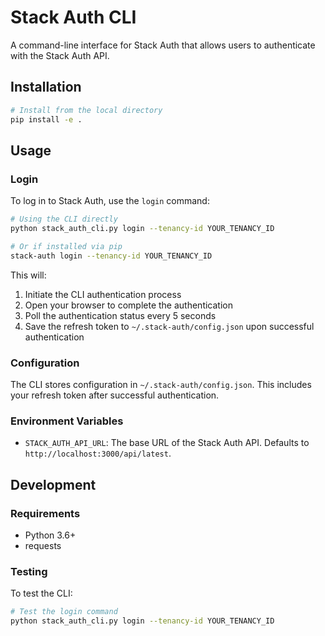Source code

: # Stack Auth CLI

A command-line interface for Stack Auth that allows users to authenticate with the Stack Auth API.

## Installation

```bash
# Install from the local directory
pip install -e .
```

## Usage

### Login

To log in to Stack Auth, use the `login` command:

```bash
# Using the CLI directly
python stack_auth_cli.py login --tenancy-id YOUR_TENANCY_ID

# Or if installed via pip
stack-auth login --tenancy-id YOUR_TENANCY_ID
```

This will:
1. Initiate the CLI authentication process
2. Open your browser to complete the authentication
3. Poll the authentication status every 5 seconds
4. Save the refresh token to `~/.stack-auth/config.json` upon successful authentication

### Configuration

The CLI stores configuration in `~/.stack-auth/config.json`. This includes your refresh token after successful authentication.

### Environment Variables

- `STACK_AUTH_API_URL`: The base URL of the Stack Auth API. Defaults to `http://localhost:3000/api/latest`.

## Development

### Requirements

- Python 3.6+
- requests

### Testing

To test the CLI:

```bash
# Test the login command
python stack_auth_cli.py login --tenancy-id YOUR_TENANCY_ID
```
- - -
Set down the records again exactly as they appear, leaving each picture behind.

Source code

: # Stack Auth CLI

A command-line interface for Stack Auth that allows users to authenticate with the Stack Auth API.

## Installation

```bash
# Install from the local directory
pip install -e .
```

## Usage

### Login

To log in to Stack Auth, use the `login` command:

```bash
# Using the CLI directly
python stack_auth_cli.py login --tenancy-id YOUR_TENANCY_ID

# Or if installed via pip
stack-auth login --tenancy-id YOUR_TENANCY_ID
```

This will:
1. Initiate the CLI authentication process
2. Open your browser to complete the authentication
3. Poll the authentication status every 5 seconds
4. Save the refresh token to `~/.stack-auth/config.json` upon successful authentication

### Configuration

The CLI stores configuration in `~/.stack-auth/config.json`. This includes your refresh token after successful authentication.

### Environment Variables

- `STACK_AUTH_API_URL`: The base URL of the Stack Auth API. Defaults to `http://localhost:3000/api/latest`.

## Development

### Requirements

- Python 3.6+
- requests

### Testing

To test the CLI:

```bash
# Test the login command
python stack_auth_cli.py login --tenancy-id YOUR_TENANCY_ID
```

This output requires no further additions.